BRIEF: Extract exactly those lines that lie between the start of the material and the line with "whereas $p^S$ is not", including both boundary lines and no others.
==============================
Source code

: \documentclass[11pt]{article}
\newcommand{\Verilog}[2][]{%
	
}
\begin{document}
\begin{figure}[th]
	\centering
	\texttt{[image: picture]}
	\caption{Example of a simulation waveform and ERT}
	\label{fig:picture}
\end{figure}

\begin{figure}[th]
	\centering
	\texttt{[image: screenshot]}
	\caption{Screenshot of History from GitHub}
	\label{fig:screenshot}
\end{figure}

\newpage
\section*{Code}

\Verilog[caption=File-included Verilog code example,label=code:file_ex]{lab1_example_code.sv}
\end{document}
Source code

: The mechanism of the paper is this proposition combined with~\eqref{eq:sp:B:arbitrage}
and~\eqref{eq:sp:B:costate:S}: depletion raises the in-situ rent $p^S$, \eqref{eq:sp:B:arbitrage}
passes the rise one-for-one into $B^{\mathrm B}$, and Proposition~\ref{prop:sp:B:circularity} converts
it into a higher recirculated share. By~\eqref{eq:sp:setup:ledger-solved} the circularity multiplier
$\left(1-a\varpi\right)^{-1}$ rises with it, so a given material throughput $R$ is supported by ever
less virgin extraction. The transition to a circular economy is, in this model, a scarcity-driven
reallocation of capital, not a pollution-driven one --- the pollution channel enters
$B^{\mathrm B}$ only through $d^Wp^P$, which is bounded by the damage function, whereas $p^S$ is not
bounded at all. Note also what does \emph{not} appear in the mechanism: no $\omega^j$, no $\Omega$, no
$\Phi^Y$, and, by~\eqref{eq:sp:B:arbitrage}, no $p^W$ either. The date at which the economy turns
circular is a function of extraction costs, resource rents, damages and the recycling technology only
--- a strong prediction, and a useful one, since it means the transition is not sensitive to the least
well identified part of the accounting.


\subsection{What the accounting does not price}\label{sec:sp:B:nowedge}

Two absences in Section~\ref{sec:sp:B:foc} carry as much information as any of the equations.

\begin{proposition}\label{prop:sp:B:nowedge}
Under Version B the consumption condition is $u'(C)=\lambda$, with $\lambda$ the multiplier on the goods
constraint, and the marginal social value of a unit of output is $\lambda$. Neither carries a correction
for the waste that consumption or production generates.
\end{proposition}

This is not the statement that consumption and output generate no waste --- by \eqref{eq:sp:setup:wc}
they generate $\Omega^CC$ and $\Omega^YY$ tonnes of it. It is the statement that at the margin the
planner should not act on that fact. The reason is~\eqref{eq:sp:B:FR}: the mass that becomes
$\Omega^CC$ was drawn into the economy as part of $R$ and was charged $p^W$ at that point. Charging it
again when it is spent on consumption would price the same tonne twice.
==============================
COMPLETED TASK:
Source code

: \documentclass[11pt]{article}
\newcommand{\Verilog}[2][]{%
	
}
\begin{document}
\begin{figure}[th]
	\centering
	\texttt{[image: picture]}
	\caption{Example of a simulation waveform and ERT}
	\label{fig:picture}
\end{figure}

\begin{figure}[th]
	\centering
	\texttt{[image: screenshot]}
	\caption{Screenshot of History from GitHub}
	\label{fig:screenshot}
\end{figure}

\newpage
\section*{Code}

\Verilog[caption=File-included Verilog code example,label=code:file_ex]{lab1_example_code.sv}
\end{document}
Source code

: The mechanism of the paper is this proposition combined with~\eqref{eq:sp:B:arbitrage}
and~\eqref{eq:sp:B:costate:S}: depletion raises the in-situ rent $p^S$, \eqref{eq:sp:B:arbitrage}
passes the rise one-for-one into $B^{\mathrm B}$, and Proposition~\ref{prop:sp:B:circularity} converts
it into a higher recirculated share. By~\eqref{eq:sp:setup:ledger-solved} the circularity multiplier
$\left(1-a\varpi\right)^{-1}$ rises with it, so a given material throughput $R$ is supported by ever
less virgin extraction. The transition to a circular economy is, in this model, a scarcity-driven
reallocation of capital, not a pollution-driven one --- the pollution channel enters
$B^{\mathrm B}$ only through $d^Wp^P$, which is bounded by the damage function, whereas $p^S$ is not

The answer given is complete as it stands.